- [Work item] All lines containing the string "sphinx" must be copied from the entries.
Start of Material for this exercise
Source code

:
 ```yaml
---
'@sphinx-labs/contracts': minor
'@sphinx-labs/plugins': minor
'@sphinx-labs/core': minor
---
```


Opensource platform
End of Material for this exercise
- [The answer]
'@sphinx-labs/contracts': minor
'@sphinx-labs/plugins': minor
'@sphinx-labs/core': minor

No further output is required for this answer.